In overturning the lower court’s opinion, the Court ruled 5 to 3 that the plaintiff was entitled to the value of the stock option at the time the agreement was breached and not at the time of the subsequent trial.
“We conclude that the proper measure of damages was the value of the stock on the date the stock option agreement was breached, minus the exercise price,” ruled Justice Craig Enoch in the majority opinion of Miga v Jensen.
Dennis Miga was hired in 1990 to run a long distance company newly formed by Ronald Jensen. As part of the compensation package, Miga was entitled to a 6% ownership in the company. Miga’s ownership interest was reduced to 4.8% after the merger of the newly formed company and one of Jensen’s other holdings.

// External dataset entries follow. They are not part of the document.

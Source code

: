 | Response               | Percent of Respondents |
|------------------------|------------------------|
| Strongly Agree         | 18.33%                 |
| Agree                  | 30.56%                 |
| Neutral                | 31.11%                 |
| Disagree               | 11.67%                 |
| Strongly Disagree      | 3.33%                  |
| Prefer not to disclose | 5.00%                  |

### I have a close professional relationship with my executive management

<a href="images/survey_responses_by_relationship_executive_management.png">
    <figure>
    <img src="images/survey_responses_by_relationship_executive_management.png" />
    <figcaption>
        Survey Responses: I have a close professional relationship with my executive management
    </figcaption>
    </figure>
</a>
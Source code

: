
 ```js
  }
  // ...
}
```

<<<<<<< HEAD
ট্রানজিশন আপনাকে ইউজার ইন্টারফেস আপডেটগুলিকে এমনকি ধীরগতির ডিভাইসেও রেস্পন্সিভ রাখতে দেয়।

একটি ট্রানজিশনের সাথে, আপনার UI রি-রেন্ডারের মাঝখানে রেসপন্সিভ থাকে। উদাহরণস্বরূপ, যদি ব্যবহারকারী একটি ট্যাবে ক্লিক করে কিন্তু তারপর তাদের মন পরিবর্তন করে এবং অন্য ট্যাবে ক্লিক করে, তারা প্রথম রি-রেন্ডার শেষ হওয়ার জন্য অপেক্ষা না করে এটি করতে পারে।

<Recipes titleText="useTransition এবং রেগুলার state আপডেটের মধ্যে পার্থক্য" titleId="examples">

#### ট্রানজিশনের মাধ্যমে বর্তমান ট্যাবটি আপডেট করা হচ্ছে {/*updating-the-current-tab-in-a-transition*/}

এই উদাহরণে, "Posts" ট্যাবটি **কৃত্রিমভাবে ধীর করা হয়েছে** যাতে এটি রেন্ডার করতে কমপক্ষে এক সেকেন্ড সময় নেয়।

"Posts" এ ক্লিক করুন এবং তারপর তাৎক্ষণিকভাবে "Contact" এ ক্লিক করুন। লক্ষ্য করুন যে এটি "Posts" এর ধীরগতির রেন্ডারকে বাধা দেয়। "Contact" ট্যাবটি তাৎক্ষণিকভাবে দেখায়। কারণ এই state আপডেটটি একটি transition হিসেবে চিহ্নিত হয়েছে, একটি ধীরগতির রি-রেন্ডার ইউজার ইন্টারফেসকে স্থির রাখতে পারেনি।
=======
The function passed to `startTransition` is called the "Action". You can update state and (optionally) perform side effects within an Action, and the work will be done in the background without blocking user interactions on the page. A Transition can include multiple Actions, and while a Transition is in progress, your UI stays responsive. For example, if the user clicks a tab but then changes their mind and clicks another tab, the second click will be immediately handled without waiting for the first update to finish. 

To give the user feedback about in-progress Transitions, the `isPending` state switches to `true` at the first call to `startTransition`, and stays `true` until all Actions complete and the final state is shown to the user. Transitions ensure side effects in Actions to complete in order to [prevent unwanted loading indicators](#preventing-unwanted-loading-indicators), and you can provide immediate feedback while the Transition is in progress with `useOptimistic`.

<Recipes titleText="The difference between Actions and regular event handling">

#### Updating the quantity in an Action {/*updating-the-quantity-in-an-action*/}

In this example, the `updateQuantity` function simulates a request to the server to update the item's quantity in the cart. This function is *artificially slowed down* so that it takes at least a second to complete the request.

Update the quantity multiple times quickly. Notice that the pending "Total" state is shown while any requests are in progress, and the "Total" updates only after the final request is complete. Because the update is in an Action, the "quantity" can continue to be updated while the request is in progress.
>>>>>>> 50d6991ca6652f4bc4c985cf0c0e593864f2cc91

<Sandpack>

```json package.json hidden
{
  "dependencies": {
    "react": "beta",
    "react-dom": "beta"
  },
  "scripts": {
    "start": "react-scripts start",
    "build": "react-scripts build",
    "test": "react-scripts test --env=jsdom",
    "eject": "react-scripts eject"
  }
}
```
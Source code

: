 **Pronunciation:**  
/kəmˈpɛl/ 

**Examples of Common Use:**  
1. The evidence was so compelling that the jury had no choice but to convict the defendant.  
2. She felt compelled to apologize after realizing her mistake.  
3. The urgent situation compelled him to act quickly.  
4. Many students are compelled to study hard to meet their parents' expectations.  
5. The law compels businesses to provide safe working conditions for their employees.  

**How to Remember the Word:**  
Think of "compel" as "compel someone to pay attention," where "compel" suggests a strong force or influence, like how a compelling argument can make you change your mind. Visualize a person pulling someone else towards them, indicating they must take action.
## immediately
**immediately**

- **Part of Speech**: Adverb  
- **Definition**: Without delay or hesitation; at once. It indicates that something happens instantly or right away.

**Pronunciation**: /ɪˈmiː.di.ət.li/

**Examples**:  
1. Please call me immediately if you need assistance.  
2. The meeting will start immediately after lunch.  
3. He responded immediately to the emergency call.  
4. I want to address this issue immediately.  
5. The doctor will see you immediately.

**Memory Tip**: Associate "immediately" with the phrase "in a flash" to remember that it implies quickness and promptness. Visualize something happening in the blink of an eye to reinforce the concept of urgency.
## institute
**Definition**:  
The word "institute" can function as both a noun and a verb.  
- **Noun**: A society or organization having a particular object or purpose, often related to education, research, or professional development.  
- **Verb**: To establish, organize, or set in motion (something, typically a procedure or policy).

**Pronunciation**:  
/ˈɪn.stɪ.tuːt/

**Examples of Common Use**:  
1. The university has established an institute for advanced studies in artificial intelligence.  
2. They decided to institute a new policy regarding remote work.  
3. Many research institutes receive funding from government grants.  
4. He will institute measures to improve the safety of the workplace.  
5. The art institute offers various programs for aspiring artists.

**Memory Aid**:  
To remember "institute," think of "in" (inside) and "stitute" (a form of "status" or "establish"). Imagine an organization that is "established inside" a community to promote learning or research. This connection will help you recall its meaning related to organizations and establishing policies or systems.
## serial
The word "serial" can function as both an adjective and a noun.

In 1992, Jensen invested in Gateway Pacific Exchange and Miga was given an verbal contract to purchase Gateway Pacific stock. Miga resigned in 1994, and under the separation agreement, Miga was assured verbally that his option to buy Gateway Pacific stock would not be affected. Jensen later refused the option exercise and Miga sued for a breach of contract.
Miga contends he should have been allowed to purchase 4.8% of Gateway Pacific stock at original cost. Jensen claimed that upon termination, Miga’s option expired.
In 1995 Gateway Pacific’s stock split 940 to 1 and later went public. Subsequently, the stock appreciated from $12 to $35.75 per share by the time of the 1997 trial.
At the initial trial, the jury awarded Miga$1,034,400 for the breach of contract and $17,775,686 for “lost profits,” calculated at the stock’s price at the time of trial. Jensen claimed that the award should have been based on the value of the option at the time of the alleged breach, not at the time of the trial.
The Texas Supreme Court in reversing the lower court’s ruling, stated, “calculating the value of an unexercised option can be a complicated enterprise, requiring the application of finance models to determine the present value of the right to purchase stock at a fixed price at some future time. But when, as here, breach occurs when the option holder seeks to exercise the option, the option becomes a straightforward contract to sell a certain amount of stocks at a certain price at the time chosen by the holder”.
A dissenting opinion filed by Justice Michael Schneider contends that such a ruling encourages “promisors to breach stock-option agreements in a rising market, allowing them to cap their liability while reaping the profit that was promised in exchange for the promisee’s performance”.
Schneider said the Miga’s award should have been based on a calculation at the “stock’s highest intermediate value between the date of breach and a reasonable period in which the injured party could have entered the market and replaced the stock”.